We would text each other all week, and meet up without fail every week for a chat and to juggle lattes and babies. She was such a good friend, and gave me so much support throughout the first six months of dd's life. I hope I did the same for her. I knew from our many lengthy heart to hearts that she had suffered from depression and emotional problems in the past, and sometimes we discussed it, sometimes we didn't. I offered a lot of shoulders to cry on, and she did the same for me when I was finding being a new mum hard. I did try to make sure that she knew that I was there for her, but I couldn't pretend that I had experienced similar issues in my life or my childhood. We were so close that I asked her to be dd's godmother, although I knew that the christening wouldn't be until this summer. She was thrilled and accepted immediately.
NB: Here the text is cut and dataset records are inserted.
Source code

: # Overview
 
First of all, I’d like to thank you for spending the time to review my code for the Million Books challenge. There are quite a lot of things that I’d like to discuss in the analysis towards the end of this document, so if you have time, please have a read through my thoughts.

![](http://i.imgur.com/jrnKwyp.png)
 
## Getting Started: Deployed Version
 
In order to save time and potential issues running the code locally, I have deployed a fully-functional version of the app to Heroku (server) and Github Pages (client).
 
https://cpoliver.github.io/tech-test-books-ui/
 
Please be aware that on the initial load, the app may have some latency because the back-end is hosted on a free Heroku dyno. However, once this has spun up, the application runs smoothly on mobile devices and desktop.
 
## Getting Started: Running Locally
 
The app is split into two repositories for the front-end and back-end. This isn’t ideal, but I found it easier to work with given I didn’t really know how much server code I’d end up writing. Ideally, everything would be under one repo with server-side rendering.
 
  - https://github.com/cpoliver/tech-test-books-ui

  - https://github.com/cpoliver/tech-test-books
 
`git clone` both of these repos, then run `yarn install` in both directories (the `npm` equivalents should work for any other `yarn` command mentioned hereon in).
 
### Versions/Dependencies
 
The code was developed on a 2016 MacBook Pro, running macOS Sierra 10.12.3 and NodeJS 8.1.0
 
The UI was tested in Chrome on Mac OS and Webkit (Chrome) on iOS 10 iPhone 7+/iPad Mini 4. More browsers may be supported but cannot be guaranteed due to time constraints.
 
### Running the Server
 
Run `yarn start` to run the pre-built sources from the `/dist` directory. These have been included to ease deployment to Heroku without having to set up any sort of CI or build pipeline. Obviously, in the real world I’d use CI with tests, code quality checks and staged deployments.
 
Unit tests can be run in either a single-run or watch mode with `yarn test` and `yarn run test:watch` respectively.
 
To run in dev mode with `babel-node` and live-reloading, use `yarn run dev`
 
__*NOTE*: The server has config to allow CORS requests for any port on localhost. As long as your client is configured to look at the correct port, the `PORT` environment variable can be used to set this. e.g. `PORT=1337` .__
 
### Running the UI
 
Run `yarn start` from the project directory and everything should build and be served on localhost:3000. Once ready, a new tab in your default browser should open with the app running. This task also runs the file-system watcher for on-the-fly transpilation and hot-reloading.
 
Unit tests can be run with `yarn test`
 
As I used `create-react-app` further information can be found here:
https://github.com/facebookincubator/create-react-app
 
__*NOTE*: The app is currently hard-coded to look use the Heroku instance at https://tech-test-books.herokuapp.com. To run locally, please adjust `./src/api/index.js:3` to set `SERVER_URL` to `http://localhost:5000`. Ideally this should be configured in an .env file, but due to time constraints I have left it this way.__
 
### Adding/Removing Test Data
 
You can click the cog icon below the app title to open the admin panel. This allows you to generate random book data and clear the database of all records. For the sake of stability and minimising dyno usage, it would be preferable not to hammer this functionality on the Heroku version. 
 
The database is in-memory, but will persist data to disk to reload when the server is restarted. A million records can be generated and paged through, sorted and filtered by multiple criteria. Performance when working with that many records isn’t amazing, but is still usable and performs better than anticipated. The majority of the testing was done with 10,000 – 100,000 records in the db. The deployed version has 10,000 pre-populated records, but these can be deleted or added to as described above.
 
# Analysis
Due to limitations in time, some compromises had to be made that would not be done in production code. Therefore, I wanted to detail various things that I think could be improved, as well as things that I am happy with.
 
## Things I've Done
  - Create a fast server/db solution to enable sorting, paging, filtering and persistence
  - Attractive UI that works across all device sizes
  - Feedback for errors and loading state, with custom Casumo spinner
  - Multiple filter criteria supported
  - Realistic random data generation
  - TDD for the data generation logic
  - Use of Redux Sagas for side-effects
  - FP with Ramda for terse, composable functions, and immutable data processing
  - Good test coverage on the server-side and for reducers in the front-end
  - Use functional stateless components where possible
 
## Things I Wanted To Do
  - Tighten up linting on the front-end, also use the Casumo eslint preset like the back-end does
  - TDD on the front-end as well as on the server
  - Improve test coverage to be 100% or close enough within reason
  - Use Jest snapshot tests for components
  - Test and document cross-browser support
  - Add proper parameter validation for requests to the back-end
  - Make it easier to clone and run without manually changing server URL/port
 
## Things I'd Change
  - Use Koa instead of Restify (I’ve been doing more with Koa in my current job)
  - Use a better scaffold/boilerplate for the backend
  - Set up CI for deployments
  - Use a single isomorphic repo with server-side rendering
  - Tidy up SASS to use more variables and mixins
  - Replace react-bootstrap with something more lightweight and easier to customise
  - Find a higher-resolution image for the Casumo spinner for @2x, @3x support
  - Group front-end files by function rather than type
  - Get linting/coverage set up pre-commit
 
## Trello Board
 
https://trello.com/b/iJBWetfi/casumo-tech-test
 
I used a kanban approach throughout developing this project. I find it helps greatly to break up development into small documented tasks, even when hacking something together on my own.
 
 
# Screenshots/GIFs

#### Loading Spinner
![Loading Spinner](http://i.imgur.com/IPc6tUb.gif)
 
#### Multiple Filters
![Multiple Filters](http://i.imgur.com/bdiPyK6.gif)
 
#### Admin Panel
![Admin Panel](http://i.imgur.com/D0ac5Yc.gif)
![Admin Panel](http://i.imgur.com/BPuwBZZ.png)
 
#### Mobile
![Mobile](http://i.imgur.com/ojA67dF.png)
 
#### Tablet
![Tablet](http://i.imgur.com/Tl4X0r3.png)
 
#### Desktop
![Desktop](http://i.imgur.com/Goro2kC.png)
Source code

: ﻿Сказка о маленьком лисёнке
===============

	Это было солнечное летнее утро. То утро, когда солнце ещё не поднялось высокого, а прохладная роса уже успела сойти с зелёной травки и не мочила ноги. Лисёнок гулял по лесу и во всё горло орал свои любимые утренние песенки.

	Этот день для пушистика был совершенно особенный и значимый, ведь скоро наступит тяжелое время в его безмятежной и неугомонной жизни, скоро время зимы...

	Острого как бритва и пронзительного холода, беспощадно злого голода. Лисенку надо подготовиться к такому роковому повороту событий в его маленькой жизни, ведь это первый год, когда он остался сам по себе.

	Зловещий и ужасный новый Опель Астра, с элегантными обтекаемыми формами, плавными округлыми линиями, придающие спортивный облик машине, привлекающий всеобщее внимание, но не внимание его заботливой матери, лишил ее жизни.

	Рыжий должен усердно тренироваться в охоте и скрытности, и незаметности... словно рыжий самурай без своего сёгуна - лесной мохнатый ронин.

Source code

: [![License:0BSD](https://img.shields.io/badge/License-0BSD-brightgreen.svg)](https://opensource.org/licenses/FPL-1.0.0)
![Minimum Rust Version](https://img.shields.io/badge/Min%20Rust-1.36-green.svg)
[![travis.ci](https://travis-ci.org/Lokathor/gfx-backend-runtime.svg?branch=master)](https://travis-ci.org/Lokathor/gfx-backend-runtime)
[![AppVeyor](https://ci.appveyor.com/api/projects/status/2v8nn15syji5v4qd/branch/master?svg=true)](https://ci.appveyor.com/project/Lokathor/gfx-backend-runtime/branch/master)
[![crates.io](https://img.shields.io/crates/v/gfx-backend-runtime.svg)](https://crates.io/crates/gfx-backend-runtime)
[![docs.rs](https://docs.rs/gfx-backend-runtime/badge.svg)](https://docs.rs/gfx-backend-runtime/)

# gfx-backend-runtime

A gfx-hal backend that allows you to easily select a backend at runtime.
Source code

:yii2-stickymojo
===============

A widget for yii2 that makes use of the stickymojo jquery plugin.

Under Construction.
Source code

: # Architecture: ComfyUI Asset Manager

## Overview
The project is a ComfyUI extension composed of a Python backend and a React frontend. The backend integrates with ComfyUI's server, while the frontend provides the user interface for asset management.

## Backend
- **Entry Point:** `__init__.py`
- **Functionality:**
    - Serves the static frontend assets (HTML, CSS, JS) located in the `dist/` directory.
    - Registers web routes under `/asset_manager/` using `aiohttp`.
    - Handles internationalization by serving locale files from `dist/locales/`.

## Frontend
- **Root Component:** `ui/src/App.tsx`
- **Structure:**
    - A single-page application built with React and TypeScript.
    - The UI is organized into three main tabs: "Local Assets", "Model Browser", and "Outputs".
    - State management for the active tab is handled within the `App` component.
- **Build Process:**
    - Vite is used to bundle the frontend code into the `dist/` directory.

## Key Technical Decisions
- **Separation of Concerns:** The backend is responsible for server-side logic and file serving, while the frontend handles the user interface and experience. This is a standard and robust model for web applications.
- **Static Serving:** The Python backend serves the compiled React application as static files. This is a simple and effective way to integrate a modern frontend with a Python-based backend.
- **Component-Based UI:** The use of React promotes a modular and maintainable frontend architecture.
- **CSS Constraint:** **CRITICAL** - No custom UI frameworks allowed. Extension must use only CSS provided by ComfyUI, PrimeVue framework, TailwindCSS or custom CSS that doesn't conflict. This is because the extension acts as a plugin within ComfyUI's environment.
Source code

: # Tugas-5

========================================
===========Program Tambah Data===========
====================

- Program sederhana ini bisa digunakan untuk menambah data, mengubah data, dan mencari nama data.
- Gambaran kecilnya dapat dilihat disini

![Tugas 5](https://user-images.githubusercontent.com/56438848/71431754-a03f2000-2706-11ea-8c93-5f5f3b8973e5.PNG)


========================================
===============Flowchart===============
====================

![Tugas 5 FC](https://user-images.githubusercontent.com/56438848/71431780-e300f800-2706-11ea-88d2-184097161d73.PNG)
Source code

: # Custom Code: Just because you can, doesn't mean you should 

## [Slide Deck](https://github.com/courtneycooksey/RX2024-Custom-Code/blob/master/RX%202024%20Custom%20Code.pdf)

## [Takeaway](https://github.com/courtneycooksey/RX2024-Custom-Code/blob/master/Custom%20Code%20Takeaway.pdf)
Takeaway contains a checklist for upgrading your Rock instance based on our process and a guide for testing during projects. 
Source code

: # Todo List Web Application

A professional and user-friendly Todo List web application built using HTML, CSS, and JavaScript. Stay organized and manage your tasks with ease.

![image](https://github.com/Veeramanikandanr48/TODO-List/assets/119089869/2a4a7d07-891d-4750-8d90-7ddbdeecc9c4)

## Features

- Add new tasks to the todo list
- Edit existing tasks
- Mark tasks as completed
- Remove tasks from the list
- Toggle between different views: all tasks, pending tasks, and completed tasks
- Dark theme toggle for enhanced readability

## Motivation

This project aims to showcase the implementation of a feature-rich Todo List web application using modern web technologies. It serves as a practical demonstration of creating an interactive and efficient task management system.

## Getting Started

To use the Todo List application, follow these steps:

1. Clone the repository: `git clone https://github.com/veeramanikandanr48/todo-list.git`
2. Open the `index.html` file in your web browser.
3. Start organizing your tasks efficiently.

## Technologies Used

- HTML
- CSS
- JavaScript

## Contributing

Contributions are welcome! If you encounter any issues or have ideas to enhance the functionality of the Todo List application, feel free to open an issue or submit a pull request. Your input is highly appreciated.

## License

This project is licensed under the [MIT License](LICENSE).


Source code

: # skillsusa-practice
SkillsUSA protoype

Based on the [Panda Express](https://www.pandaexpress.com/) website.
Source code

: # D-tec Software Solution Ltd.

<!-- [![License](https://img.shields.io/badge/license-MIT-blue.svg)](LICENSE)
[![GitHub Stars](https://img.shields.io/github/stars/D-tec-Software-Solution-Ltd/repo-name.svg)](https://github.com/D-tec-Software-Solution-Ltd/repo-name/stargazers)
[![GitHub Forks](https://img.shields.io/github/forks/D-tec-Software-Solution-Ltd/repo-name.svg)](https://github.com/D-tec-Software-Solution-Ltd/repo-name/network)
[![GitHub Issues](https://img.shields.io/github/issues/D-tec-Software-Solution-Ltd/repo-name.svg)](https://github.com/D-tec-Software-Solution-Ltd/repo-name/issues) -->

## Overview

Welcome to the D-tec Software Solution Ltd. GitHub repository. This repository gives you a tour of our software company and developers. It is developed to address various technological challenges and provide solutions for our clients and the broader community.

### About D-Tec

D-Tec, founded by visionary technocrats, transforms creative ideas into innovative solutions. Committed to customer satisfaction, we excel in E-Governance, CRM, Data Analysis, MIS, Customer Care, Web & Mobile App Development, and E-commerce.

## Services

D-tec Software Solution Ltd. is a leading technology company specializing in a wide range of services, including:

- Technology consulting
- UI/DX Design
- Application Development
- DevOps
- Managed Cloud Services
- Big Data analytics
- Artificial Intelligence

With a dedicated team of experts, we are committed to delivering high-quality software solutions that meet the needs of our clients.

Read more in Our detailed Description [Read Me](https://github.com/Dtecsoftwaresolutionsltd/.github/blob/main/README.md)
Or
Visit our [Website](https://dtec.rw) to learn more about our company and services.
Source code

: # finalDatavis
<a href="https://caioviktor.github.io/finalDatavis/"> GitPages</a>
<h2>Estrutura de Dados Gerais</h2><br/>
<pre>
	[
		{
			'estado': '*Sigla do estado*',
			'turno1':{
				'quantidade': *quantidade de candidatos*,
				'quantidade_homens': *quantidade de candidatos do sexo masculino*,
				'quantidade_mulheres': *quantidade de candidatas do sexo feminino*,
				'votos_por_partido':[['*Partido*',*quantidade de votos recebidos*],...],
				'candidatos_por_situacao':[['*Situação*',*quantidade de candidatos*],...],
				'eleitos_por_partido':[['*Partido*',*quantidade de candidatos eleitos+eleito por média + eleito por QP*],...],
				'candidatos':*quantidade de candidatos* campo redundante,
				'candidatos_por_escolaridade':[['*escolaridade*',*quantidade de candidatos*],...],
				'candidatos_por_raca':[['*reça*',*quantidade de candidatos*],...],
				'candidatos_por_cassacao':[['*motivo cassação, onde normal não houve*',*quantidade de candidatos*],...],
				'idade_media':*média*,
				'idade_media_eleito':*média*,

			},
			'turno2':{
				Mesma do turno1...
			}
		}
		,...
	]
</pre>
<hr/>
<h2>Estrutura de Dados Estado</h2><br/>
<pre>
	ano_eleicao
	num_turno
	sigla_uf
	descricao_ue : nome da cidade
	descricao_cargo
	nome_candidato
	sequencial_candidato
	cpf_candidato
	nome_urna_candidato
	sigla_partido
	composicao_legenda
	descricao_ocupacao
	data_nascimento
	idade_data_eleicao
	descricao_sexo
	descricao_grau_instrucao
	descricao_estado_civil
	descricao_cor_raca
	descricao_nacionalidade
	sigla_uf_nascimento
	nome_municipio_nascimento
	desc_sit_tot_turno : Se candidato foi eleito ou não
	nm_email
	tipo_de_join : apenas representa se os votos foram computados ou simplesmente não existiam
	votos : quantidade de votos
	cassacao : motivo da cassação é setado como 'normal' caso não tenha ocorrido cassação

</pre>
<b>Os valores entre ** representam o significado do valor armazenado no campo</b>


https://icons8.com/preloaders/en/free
The last time I saw her was just before Christmas. We exchanged gifts, and everything seemed fine.
Then she just stopped contacting me. She sent me a text saying, 'I can't be L's godmother. I can't commit to this at the moment, I have too much going on, please ask one of your close friends to do it'. I texted her back and she said, 'I've got a lot going on, please can we just leave it for now'.
Maybe I handled it wrong, naively, but I carried on texting her, not often, maybe once a fortnight, just saying hi or whatever, just so that she knew I was still there for her, but she never replied.
Our dd's have turned one over the past week, and I sent her dd a card. She text me last night, saying, 'Thanks for the card, I hope L had a good birthday. However, to be truthful, I don't want you to ever get in touch with me again. I really feel we have nothing in common anymore and would like to leave it there'.
I am so upset. I can't think of one singlt cross word between us. I value my friendships particularly as I am an only child. I am just devastated and feel like the unpopular kid in the playground.
Does anyone have any words of wisdom?